On the other hand, let’s say you have a blog or a web-shop and you have specific URL for each of your pages. ex . domain.com/my-awesome-product that points to your awesome product. Then for SEO purposes you want the URL render the page as html tags (opposite to react normal behavior that loads all JavaScript and then the JavaScript render the objects dynamically on your browser). This helps the user to see the content of the page faster, moreover, it is possible to cache the whole page as a static file for that URL. Another advantage of a real html page is when you feed it to Facebook, LinkedIn or similar; they can create a meaningful thumbnail of your page. For such use cases MPA is a better fit. Here is some ideas to consider:

Content of the pages caching

If you have a portal that users log in and interact with it (like a bank portal page), the SPA solution is perfect because it loads once and then user interact with it. In result it updates that part of the page that needs to be updated. If you think about it, it is useless to cache portal pages (as full html page) with changing data of each user, because they are all different and personalized based on users data.

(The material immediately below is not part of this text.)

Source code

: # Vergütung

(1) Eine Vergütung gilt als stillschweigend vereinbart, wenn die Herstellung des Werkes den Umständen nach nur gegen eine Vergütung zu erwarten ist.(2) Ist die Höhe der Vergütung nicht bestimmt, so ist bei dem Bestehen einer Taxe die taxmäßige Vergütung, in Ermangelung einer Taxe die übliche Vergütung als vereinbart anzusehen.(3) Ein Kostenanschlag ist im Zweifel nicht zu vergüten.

But if you have a blog or web-shop (other than checkout section that is personalized) most of information in each page is the same for everyone (at least of you designed it with correctly) so basically you can cache the most of it as a finished page and serve it much faster and less load on the server, as well as very fast serving resulting a better user experience (more likely user visit another page thus more money)

User Interactions

For SPA pages (back to bank portal example), users come to the portal via specific URL, interact with the UI (transfer some money) and live the portal.

For Blog or Web-shop (other than personalized parts) people are likely come to a random page via search engines or advertisements, read some static information most likely leave or click on a link on your page to visit another page.

Data transition

For the bank portals like solutions, the amount of information sent and receive is very low but it relay on the backend. On the other hand, for blog like solutions there not much backend jobs but querying the database and serve relevant information to product or post.

Conclusion

Although SPA is shiny, MPA has its own use cases. SPA is best for situations when users logs in and interacts with UI. And MPA is best for cases like blog or web-shop where each page is a specific content and has many visitors.